His setup includes locally stored copies of Wikipedia and technical documentation to reduce internet searches, which he considers a privacy risk because they expose user behaviour.

Buterin also connected the AI system to his Ethereum wallet and messaging accounts, though with strict restrictions in place.

He developed a tool allowing the AI to read Signal messages and emails, but any outbound messages or higher-risk actions require manual approval.

> Vitalik Buterin says AI should run locally on personal devices, not in the cloud.
> 
> • Cloud AI creates single points of failure and surveillance  
> • Local models preserve privacy and user sovereignty  
> • Crypto + local AI = verifiable, censorship resistant compute
> 
> When the… pic.twitter.com/no1QMVvXZA
> 
> — THE BLOCKOPEDIA (@theblockopedia\_) April 3, 2026

He said the same logic should apply to crypto wallets connected to AI systems.

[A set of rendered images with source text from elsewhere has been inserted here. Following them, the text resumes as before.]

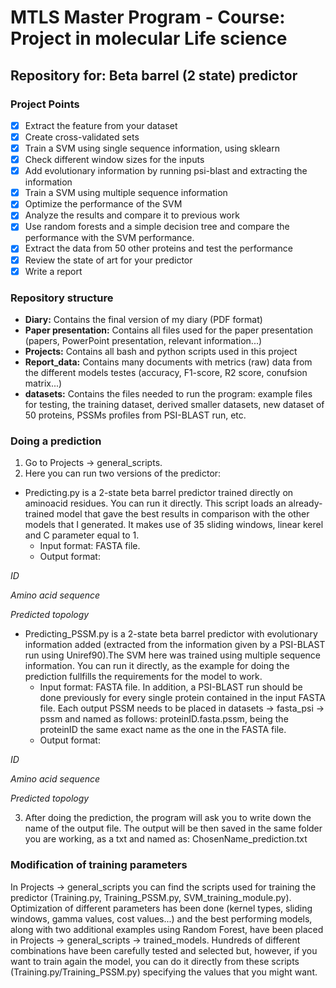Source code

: # MTLS Master Program - Course: Project in molecular Life science
## Repository for: Beta barrel (2 state) predictor

### Project Points
- [x] Extract the feature from your dataset
- [x] Create cross-validated sets
- [x] Train a SVM using single sequence information, using sklearn
- [x] Check different window sizes for the inputs
- [x] Add evolutionary information by running psi-blast and extracting the information
- [x] Train a SVM using multiple sequence information
- [x] Optimize the performance of the SVM
- [x] Analyze the results and compare it to previous work
- [x] Use random forests and a simple decision tree and compare the performance with the SVM performance.
- [x] Extract the data from 50 other proteins and test the performance
- [x] Review the state of art for your predictor
- [x] Write a report

### Repository structure
 - **Diary:** Contains the final version of my diary (PDF format)
 - **Paper presentation:** Contains all files used for the paper presentation (papers, PowerPoint presentation, relevant information...)
 - **Projects:** Contains all bash and python scripts used in this project
 - **Report_data:** Contains many documents with metrics (raw) data from the different models testes (accuracy, F1-score, R2 score, conufsion matrix...)
 - **datasets:** Contains the files needed to run the program: example files for testing, the training dataset, derived smaller datasets, new dataset of 50 proteins, PSSMs profiles from PSI-BLAST run, etc.

### Doing a prediction
1. Go to Projects -> general_scripts.
2. Here you can run two versions of the predictor:
- Predicting.py is a 2-state beta barrel predictor trained directly on aminoacid residues. You can run it directly. This script loads an already-trained model that gave the best results in comparison with the other models that I generated. It makes use of 35 sliding windows, linear kerel and C parameter equal to 1. 
  - Input format: FASTA file.
  - Output format:
  
*ID*

*Amino acid sequence*

*Predicted topology*

- Predicting_PSSM.py is a 2-state beta barrel predictor with evolutionary information added (extracted from the information given by a PSI-BLAST run using Uniref90).The SVM here was trained using multiple sequence information. You can run it directly, as the example for doing the prediction fullfills the requirements for the model to work.
  - Input format: FASTA file. In addition, a PSI-BLAST run should be done previously for every single protein contained in the input FASTA file. Each output PSSM needs to be placed in datasets -> fasta_psi -> pssm and named as follows: proteinID.fasta.pssm, being the proteinID the same exact name as the one in the FASTA file. 
  - Output format:
  
*ID*

*Amino acid sequence*

*Predicted topology*

3. After doing the prediction, the program will ask you to write down the name of the output file. The output will be then saved in the same folder you are working, as a txt and named as: ChosenName_prediction.txt

### Modification of training parameters
In Projects -> general_scripts you can find the scripts used for training the predictor (Training.py, Training_PSSM.py, SVM_training_module.py). Optimization of different parameters has been done (kernel types, sliding windows, gamma values, cost values...) and the best performing models, along with two additional examples using Random Forest, have been placed in Projects -> general_scripts -> trained_models. Hundreds of different combinations have been carefully tested and selected but, however, if you want to train again the model, you can do it directly from these scripts (Training.py/Training_PSSM.py) specifying the values that you might want. 
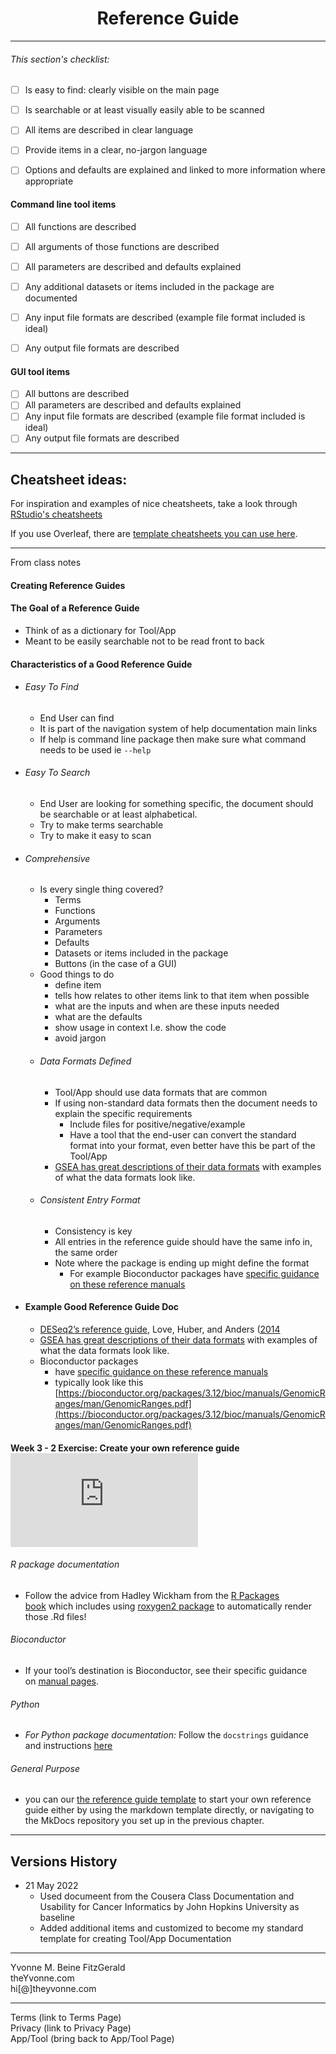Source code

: <h1 align="center">Reference Guide</h1>

---

###### _This section's checklist:_  

- [ ] Is easy to find: clearly visible on the main page
- [ ] Is searchable or at least visually easily able to be scanned
- [ ] All items are described in clear language
- [ ] Provide items in a clear, no-jargon language
- [ ] Options and defaults are explained and linked to more information where appropriate


#### Command line tool items

  - [ ] All functions are described
  - [ ] All arguments of those functions are described
  - [ ] All parameters are described and defaults explained
  - [ ] Any additional datasets or items included in the package are documented
  - [ ] Any input file formats are described (example file format included is ideal)
  - [ ] Any output file formats are described



#### GUI tool items

  - [ ] All buttons are described
  - [ ] All parameters are described and defaults explained
  - [ ] Any input file formats are described (example file format included is ideal)
  - [ ] Any output file formats are described

---

## Cheatsheet ideas:

For inspiration and examples of nice cheatsheets, take a look through [RStudio's cheatsheets](https://www.rstudio.com/resources/cheatsheets/)

If you use Overleaf, there are [template cheatsheets you can use here](https://www.overleaf.com/gallery/tagged/cheat-sheet).

---


From class notes


#### Creating Reference Guides

#### The Goal of a Reference Guide
- Think of as a dictionary for Tool/App
- Meant to be easily searchable not to be read front to back

#### Characteristics of a Good Reference Guide
- ###### Easy To Find
	- End User can find
	- It is part of the navigation system of help documentation main links
	- If help is command line package then make sure what command needs to be used  ie `--help`
- ###### Easy To Search
	- End User are looking for something specific, the document should be searchable or at least alphabetical.  
	- Try to make terms searchable
	- Try to make it easy to scan
- ###### Comprehensive
	- Is every single thing covered?
		- Terms
		-  Functions
		-  Arguments
		-  Parameters
		-  Defaults
		-  Datasets or items included in the package
		-  Buttons (in the case of a GUI)
	- Good things to do
		- define item
		- tells how relates to other items link to that item when possible
		- what are the inputs and when are these inputs needed
		- what are the defaults
		- show usage in context I.e. show the code
		- avoid jargon
	- ###### Data Formats Defined
		- Tool/App should use data formats that are common
		- If using non-standard data formats then the document needs to explain the specific requirements 
			- Include files for positive/negative/example
			- Have a tool that the end-user can convert the standard format into your format, even better have this be part of the Tool/App
		- [GSEA has great descriptions of their data formats](https://www.gsea-msigdb.org/gsea/doc/GSEAUserGuideTEXT.htm#_Loading_Data) with examples of what the data formats look like.
	- ###### Consistent Entry Format
		- Consistency is key
		- All entries in the reference guide should have the same info in, the same order
		- Note where the package is ending up might define the format
			- For example Bioconductor  packages have [specific guidance on these reference manuals](http://cran.fhcrc.org/doc/manuals/R-exts.html#Documenting-functions)


- #### Example Good Reference Guide Doc 
	- [DESeq2’s reference guide](https://bioconductor.org/packages/release/bioc/manuals/DESeq2/man/DESeq2.pdf), Love, Huber, and Anders ([2014](https://jhudatascience.org/Documentation_and_Usability/no_toc/creating-handy-reference-guides.html#ref-Love2014)
	- [GSEA has great descriptions of their data formats](https://www.gsea-msigdb.org/gsea/doc/GSEAUserGuideTEXT.htm#_Loading_Data) with examples of what the data formats look like.
	- Bioconductor packages 
		- have [specific guidance on these reference manuals](http://cran.fhcrc.org/doc/manuals/R-exts.html#Documenting-functions)
		- typically look like this [https://bioconductor.org/packages/3.12/bioc/manuals/GenomicRanges/man/GenomicRanges.pdf](https://bioconductor.org/packages/3.12/bioc/manuals/GenomicRanges/man/GenomicRanges.pdf)




####  Week 3 - 2 Exercise: Create your own reference guide![](https://jhudatascience.org/Documentation_and_Usability/no_toc/creating-handy-reference-guides.html#exercise-create-your-own-reference-guide)
###### R package documentation
- Follow the advice from Hadley Wickham from the [R Packages book](https://r-pkgs.org/man.html) which includes using [roxygen2 package](https://cran.r-project.org/web/packages/roxygen2/vignettes/roxygen2.html) to automatically render those .Rd files!

###### Bioconductor
- If your tool’s destination is Bioconductor, see their specific guidance on [manual pages](https://bioconductor.org/developers/package-guidelines/#manpages).

###### Python
- _For Python package documentation:_ Follow the `docstrings` guidance and instructions [here](https://realpython.com/documenting-python-code/)

###### General Purpose
- you can our [the reference guide template](https://raw.githubusercontent.com/jhudsl/template-documentation/master/docs/reference_guide_template.md) to start your own reference guide either by using the markdown template directly, or navigating to the MkDocs repository you set up in the previous chapter.



---

## Versions History

- 21 May 2022
	- Used documeent from the Cousera Class Documentation and Usability for Cancer Informatics by John Hopkins University	as baseline
	- Added additional items and customized to become my standard template for creating Tool/App Documentation


---
Yvonne M. Beine FitzGerald  
theYvonne.com  
hi[@]theyvonne.com  

---

Terms (link to Terms Page)  
Privacy (link to Privacy Page)  
App/Tool (bring back to App/Tool Page)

Any autonomous AI spending should be capped at $100 per day, while larger transactions should require human confirmation.

The approach mirrors how he secures his own cryptocurrency holdings.

Around 90% of his funds are reportedly stored in a multisig Safe wallet, where multiple trusted parties control access rather than a single individual.

> Vitalik Buterin doesn't use a cold wallet for his own personal crypto.
> 
> This is how he keeps his crypto safe:
> 
> The founder of Ethereum, Vitalik Buterin revealed that he keeps 90% of his crypto funds in a mutisig Safe wallet.
> 
> "M-of-N, some keys held by you (but not enough to… pic.twitter.com/CTx5tuP87k
> 
> — Talha (@talhaasiiif) May 7, 2024

His concerns intensified after researchers discovered that around 15% of third-party tools linked to OpenClaw, one of GitHub’s fastest-growing repositories, allegedly contained hidden malicious instructions that quietly transmitted user data to external servers.

Buterin warned that while end-to-end encryption and locally run software had finally started reaching mainstream adoption, cloud-based AI services risk reversing that progress.